[Data to process]
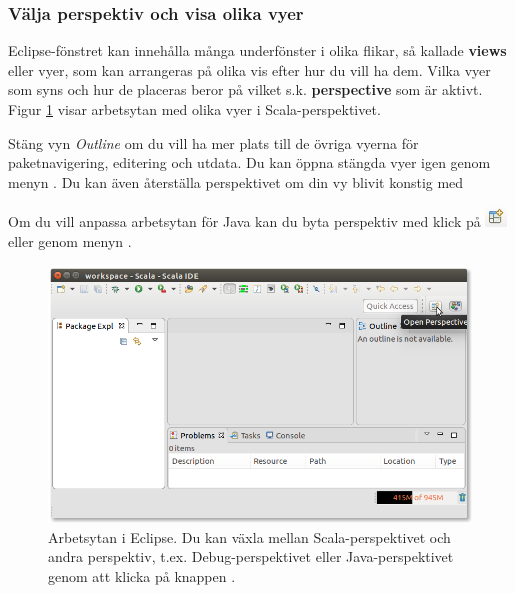 \subsubsection{Välja perspektiv och visa olika vyer}

Eclipse-fönstret kan innehålla många underfönster i olika flikar, så kallade \textbf{views} eller vyer, som kan arrangeras på olika vis efter hur du vill ha dem. Vilka vyer som syns och hur de placeras beror på vilket s.k. \textbf{perspective} som är aktivt.  Figur \ref{fig:appendix:eclipse:open-perspective} visar arbetsytan med olika vyer i Scala-perspektivet.

Stäng vyn \textit{Outline} om du vill ha mer plats till de övriga vyerna för paketnavigering, editering och utdata. Du kan öppna stängda vyer igen genom menyn .
Du kan även återställa perspektivet om din vy blivit konstig med 

Om du vill anpassa arbetsytan för Java kan du byta perspektiv med klick på \includegraphics[scale=0.75]{../img/eclipse/eclipse-perspective-button.png} eller genom menyn .

\begin{figure}
\centering
\includegraphics[width=1.0\textwidth]{../img/eclipse/eclipse-scala-perspective.png}
\caption{Arbetsytan i Eclipse. Du kan växla mellan Scala-perspektivet och andra perspektiv, t.ex. Debug-perspektivet eller Java-perspektivet genom att klicka på knappen .}
\label{fig:appendix:eclipse:open-perspective}
\end{figure}

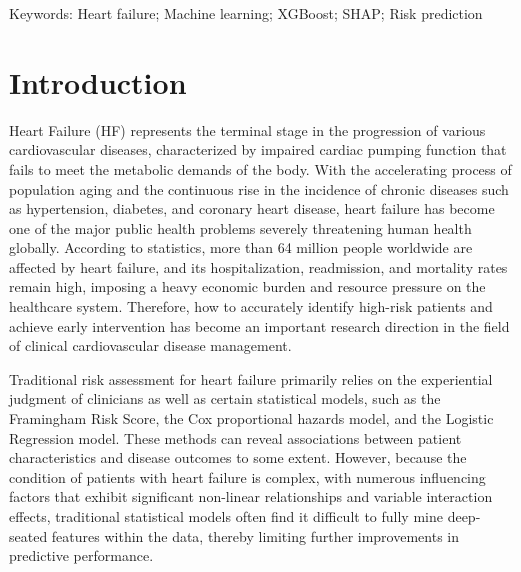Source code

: \documentclass[11pt,a4paper]{article}
\begin{document}
\begin{abstract}
\begin{sloppypar}
\end{sloppypar}
\end{abstract}

Keywords: Heart failure; Machine learning; XGBoost; SHAP; Risk prediction
\newpage

\section{Introduction}
Heart Failure (HF) represents the terminal stage in the progression of various cardiovascular diseases, characterized by impaired cardiac pumping function that fails to meet the metabolic demands of the body. With the accelerating process of population aging and the continuous rise in the incidence of chronic diseases such as hypertension, diabetes, and coronary heart disease, heart failure has become one of the major public health problems severely threatening human health globally. According to statistics, more than 64 million people worldwide are affected by heart failure, and its hospitalization, readmission, and mortality rates remain high, imposing a heavy economic burden and resource pressure on the healthcare system. Therefore, how to accurately identify high-risk patients and achieve early intervention has become an important research direction in the field of clinical cardiovascular disease management.

Traditional risk assessment for heart failure primarily relies on the experiential judgment of clinicians as well as certain statistical models, such as the Framingham Risk Score, the Cox proportional hazards model, and the Logistic Regression model. These methods can reveal associations between patient characteristics and disease outcomes to some extent. However, because the condition of patients with heart failure is complex, with numerous influencing factors that exhibit significant non-linear relationships and variable interaction effects, traditional statistical models often find it difficult to fully mine deep-seated features within the data, thereby limiting further improvements in predictive performance.
\end{document}
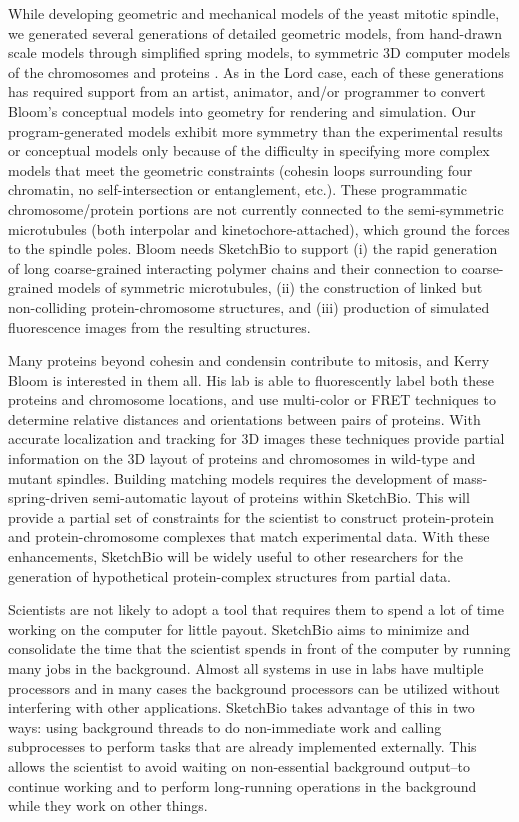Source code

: \documentclass{article} %
\begin{document}
While developing geometric and mechanical models of the yeast mitotic spindle, we generated several generations of detailed geometric models, from hand-drawn scale models through simplified spring models, to symmetric 3D computer models of the chromosomes and proteins \cite{taylorBookChapter}.  As in the Lord case, each of these generations has required support from an artist, animator, and/or programmer to convert Bloom's conceptual models into geometry for rendering and simulation.  Our program-generated models exhibit more symmetry than the experimental results or conceptual models only because of the difficulty in specifying more complex models that meet the geometric constraints (cohesin loops surrounding four chromatin, no self-intersection or entanglement, etc.).  These programmatic chromosome/protein portions are not currently connected to the semi-symmetric microtubules (both interpolar and kinetochore-attached), which ground the forces to the spindle poles.  Bloom needs SketchBio to support (i) the rapid generation of long coarse-grained interacting polymer chains and their connection to coarse-grained models of symmetric microtubules, (ii) the construction of linked but non-colliding protein-chromosome structures, and (iii) production of simulated fluorescence images from the resulting structures.

Many proteins beyond cohesin and condensin contribute to mitosis, and Kerry Bloom is interested in them all.  His lab is able to fluorescently label both these proteins and chromosome locations, and use multi-color or FRET techniques to determine relative distances and orientations between pairs of proteins.  With accurate localization and tracking for 3D images these techniques provide partial information on the 3D layout of proteins and chromosomes in wild-type and mutant spindles.  Building matching models requires the development of mass-spring-driven semi-automatic layout of proteins within SketchBio.  This will provide a partial set of constraints for the scientist to construct protein-protein and protein-chromosome complexes that match experimental data.  With these enhancements, SketchBio will be widely useful to other researchers for the generation of hypothetical protein-complex structures from partial data.

Scientists are not likely to adopt a tool that requires them to spend a lot of time working on the computer for little payout.  SketchBio aims to minimize and consolidate the time that the scientist spends in front of the computer by running many jobs in the background.  Almost all systems in use in labs have multiple processors and in many cases the background processors can be utilized without interfering with other applications.  SketchBio takes advantage of this in two ways: using background threads to do non-immediate work and calling subprocesses to perform tasks that are already implemented externally.  This allows the scientist to avoid waiting on non-essential background output--to continue working and to perform long-running operations in the background while they work on other things.
\end{document}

[Your objective] Search the entries above for lines containing the word "begin", and copy each one.

[Result of this exercise]
\begin{figure}
\begin{document}
\begin{abstract}
\begin{sloppypar}
\begin{document}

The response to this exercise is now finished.